_Problem:_ Starting at the top of the listing below, copy each line exactly, stopping after the line that contains "- ✅ **Performance".

_Data excerpts:_

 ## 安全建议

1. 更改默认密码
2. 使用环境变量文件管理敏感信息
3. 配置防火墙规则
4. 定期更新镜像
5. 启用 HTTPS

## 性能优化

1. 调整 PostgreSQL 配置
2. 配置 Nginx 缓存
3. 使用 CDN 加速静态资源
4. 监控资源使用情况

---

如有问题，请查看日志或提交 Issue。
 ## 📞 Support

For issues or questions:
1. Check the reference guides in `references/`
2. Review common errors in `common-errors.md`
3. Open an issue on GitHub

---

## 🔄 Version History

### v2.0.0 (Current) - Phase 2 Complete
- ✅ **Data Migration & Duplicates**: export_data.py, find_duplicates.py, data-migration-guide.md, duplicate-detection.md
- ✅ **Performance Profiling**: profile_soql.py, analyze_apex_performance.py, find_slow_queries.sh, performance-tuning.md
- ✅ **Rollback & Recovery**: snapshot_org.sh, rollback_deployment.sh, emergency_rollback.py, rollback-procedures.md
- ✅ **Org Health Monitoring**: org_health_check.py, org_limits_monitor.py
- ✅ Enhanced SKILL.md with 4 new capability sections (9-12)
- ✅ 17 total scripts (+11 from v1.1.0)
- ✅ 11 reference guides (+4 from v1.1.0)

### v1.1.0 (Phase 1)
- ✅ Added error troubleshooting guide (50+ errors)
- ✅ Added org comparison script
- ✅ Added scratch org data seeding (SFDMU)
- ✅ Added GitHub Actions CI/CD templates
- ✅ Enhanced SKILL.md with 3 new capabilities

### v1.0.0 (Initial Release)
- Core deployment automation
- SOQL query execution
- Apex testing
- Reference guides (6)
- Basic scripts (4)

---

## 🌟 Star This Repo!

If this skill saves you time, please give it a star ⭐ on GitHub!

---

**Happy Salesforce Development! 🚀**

_Answer space:_
 ## 安全建议

1. 更改默认密码
2. 使用环境变量文件管理敏感信息
3. 配置防火墙规则
4. 定期更新镜像
5. 启用 HTTPS

## 性能优化

1. 调整 PostgreSQL 配置
2. 配置 Nginx 缓存
3. 使用 CDN 加速静态资源
4. 监控资源使用情况

---

如有问题，请查看日志或提交 Issue。
 ## 📞 Support

For issues or questions:
1. Check the reference guides in `references/`
2. Review common errors in `common-errors.md`
3. Open an issue on GitHub

---

## 🔄 Version History

### v2.0.0 (Current) - Phase 2 Complete
- ✅ **Data Migration & Duplicates**: export_data.py, find_duplicates.py, data-migration-guide.md, duplicate-detection.md
- ✅ **Performance Profiling**: profile_soql.py, analyze_apex_performance.py, find_slow_queries.sh, performance-tuning.md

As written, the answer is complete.